Start of Excerpted records

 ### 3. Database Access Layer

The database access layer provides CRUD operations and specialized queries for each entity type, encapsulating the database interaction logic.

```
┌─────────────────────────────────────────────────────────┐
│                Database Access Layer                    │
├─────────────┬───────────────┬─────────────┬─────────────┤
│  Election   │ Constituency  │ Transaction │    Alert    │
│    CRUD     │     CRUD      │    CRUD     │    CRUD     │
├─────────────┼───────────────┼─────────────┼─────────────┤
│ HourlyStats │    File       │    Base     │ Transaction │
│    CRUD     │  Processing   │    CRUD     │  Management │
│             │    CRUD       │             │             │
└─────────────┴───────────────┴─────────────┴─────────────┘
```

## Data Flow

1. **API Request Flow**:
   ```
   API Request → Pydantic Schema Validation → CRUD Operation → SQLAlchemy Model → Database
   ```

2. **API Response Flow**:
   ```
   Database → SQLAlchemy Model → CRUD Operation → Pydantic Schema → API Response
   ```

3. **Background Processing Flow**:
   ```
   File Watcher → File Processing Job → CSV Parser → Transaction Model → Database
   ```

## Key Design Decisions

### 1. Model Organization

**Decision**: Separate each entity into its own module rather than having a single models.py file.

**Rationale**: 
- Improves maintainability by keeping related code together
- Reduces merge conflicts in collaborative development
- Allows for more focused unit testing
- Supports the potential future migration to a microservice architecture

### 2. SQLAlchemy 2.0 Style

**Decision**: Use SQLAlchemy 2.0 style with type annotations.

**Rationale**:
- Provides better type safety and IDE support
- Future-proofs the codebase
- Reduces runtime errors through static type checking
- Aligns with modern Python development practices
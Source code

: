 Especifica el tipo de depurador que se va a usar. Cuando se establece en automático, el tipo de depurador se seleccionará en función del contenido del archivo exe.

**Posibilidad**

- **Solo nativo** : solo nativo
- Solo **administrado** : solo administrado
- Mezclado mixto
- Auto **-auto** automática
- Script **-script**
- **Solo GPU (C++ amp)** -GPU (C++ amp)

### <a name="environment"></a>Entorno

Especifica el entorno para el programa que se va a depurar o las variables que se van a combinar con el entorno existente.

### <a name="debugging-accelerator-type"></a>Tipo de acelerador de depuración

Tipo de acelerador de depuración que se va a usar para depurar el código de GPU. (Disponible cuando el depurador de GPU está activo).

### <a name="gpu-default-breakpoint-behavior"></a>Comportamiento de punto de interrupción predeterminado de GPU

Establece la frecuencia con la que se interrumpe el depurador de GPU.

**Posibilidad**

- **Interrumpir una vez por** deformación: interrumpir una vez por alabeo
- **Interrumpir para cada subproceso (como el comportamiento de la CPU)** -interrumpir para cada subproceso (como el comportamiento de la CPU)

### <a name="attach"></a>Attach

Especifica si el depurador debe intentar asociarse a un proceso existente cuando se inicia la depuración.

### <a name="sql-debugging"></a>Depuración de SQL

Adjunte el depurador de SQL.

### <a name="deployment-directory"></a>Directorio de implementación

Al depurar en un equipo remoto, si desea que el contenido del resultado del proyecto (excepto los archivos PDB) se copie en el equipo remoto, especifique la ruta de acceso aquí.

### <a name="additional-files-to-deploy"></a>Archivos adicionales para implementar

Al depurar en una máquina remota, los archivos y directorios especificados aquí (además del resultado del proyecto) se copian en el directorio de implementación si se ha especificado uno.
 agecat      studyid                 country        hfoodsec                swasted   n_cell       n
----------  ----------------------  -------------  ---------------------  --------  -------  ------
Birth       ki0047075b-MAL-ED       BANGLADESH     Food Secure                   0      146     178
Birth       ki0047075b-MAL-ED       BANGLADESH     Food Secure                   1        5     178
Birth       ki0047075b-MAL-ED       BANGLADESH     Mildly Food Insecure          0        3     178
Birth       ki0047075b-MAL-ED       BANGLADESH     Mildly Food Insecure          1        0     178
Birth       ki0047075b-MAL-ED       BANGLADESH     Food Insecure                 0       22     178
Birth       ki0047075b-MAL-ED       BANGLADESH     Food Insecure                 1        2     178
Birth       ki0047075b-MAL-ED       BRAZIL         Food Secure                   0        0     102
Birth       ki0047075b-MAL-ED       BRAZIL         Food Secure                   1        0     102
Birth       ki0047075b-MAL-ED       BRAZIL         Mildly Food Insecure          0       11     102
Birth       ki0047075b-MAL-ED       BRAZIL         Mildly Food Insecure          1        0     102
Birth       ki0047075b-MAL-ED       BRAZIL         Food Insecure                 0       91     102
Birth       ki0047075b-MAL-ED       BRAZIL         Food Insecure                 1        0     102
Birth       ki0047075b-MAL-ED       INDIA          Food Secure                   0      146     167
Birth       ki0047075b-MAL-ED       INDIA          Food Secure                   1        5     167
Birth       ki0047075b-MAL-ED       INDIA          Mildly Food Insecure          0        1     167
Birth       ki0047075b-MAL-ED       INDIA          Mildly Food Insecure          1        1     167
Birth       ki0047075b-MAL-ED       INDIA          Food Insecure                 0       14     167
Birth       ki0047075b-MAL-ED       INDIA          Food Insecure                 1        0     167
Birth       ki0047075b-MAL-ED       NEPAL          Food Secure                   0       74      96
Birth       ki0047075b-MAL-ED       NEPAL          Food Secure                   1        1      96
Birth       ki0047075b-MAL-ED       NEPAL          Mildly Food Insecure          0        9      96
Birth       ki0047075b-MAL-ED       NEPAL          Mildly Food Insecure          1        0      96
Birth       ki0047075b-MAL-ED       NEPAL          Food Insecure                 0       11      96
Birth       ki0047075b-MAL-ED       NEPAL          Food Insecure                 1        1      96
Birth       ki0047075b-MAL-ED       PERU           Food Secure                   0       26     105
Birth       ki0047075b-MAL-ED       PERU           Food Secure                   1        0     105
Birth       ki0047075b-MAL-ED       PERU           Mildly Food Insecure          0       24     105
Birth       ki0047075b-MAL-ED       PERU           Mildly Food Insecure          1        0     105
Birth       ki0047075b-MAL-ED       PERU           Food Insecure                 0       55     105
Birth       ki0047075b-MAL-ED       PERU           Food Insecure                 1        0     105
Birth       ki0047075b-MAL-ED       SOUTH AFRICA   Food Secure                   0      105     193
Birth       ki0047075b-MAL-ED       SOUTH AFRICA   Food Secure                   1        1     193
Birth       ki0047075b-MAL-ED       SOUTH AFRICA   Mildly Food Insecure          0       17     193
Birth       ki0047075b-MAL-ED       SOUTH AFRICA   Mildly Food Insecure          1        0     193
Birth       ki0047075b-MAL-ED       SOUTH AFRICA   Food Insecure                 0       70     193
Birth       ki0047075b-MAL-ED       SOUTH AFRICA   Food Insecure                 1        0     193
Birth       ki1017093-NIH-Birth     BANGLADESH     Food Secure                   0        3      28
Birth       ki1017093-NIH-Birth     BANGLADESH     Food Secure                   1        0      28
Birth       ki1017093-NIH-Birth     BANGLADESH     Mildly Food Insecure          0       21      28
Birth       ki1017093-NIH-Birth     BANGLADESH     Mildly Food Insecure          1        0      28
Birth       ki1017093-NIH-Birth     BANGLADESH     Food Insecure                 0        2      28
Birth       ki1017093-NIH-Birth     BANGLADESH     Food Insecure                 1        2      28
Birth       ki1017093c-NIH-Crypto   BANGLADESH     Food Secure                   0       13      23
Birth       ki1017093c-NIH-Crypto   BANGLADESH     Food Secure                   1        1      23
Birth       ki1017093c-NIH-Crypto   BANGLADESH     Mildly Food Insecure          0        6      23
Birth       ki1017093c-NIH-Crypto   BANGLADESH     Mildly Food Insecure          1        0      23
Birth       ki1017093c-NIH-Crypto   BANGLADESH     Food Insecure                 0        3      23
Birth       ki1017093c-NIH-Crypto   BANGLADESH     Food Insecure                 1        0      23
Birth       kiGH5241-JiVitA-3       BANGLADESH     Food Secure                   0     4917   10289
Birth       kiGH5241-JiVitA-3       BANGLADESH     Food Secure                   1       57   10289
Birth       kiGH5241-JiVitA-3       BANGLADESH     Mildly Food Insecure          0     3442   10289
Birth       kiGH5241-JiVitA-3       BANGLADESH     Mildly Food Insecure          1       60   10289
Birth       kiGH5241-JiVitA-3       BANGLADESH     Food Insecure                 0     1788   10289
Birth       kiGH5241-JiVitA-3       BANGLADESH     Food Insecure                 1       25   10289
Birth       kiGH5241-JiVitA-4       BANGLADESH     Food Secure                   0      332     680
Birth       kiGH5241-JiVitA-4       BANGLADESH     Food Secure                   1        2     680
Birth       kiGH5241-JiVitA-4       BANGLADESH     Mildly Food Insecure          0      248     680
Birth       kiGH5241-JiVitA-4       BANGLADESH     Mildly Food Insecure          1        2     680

End of Excerpted records

• [How to complete this task]: Lines from the start of the entries through the one containing "### 2. SQLAlchemy 2.0 Style" are to be set down again exactly, both ends included.

• [Task output]:
 ### 3. Database Access Layer

The database access layer provides CRUD operations and specialized queries for each entity type, encapsulating the database interaction logic.

```
┌─────────────────────────────────────────────────────────┐
│                Database Access Layer                    │
├─────────────┬───────────────┬─────────────┬─────────────┤
│  Election   │ Constituency  │ Transaction │    Alert    │
│    CRUD     │     CRUD      │    CRUD     │    CRUD     │
├─────────────┼───────────────┼─────────────┼─────────────┤
│ HourlyStats │    File       │    Base     │ Transaction │
│    CRUD     │  Processing   │    CRUD     │  Management │
│             │    CRUD       │             │             │
└─────────────┴───────────────┴─────────────┴─────────────┘
```

## Data Flow

1. **API Request Flow**:
   ```
   API Request → Pydantic Schema Validation → CRUD Operation → SQLAlchemy Model → Database
   ```

2. **API Response Flow**:
   ```
   Database → SQLAlchemy Model → CRUD Operation → Pydantic Schema → API Response
   ```

3. **Background Processing Flow**:
   ```
   File Watcher → File Processing Job → CSV Parser → Transaction Model → Database
   ```

## Key Design Decisions

### 1. Model Organization

**Decision**: Separate each entity into its own module rather than having a single models.py file.

**Rationale**: 
- Improves maintainability by keeping related code together
- Reduces merge conflicts in collaborative development
- Allows for more focused unit testing
- Supports the potential future migration to a microservice architecture

### 2. SQLAlchemy 2.0 Style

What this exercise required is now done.